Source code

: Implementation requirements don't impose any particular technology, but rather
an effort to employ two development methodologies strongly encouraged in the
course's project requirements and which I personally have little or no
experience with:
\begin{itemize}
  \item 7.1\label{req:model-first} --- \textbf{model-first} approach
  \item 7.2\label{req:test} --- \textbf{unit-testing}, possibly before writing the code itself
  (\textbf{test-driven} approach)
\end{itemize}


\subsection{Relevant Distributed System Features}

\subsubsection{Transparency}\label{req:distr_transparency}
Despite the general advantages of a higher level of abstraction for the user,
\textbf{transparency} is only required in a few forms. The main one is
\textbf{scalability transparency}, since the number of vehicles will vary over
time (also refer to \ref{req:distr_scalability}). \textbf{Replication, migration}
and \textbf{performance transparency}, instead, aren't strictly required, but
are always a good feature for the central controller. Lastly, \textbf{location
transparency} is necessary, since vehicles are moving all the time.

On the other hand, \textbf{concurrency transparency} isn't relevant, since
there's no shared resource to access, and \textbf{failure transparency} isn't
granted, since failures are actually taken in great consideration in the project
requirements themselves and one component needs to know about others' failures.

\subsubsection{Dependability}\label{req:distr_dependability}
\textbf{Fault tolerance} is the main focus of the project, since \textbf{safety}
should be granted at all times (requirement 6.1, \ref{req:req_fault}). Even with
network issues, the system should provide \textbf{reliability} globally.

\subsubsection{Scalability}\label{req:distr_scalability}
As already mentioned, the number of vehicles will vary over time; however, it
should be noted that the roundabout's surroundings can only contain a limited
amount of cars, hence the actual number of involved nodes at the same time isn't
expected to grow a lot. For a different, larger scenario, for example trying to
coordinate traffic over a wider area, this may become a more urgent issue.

• Your goal: Would you output the lines from the one that contains "amount of cars, hence" to the end of the data, both ends included, exactly as they appear?

• Finished exercise:
amount of cars, hence the actual number of involved nodes at the same time isn't
expected to grow a lot. For a different, larger scenario, for example trying to
coordinate traffic over a wider area, this may become a more urgent issue.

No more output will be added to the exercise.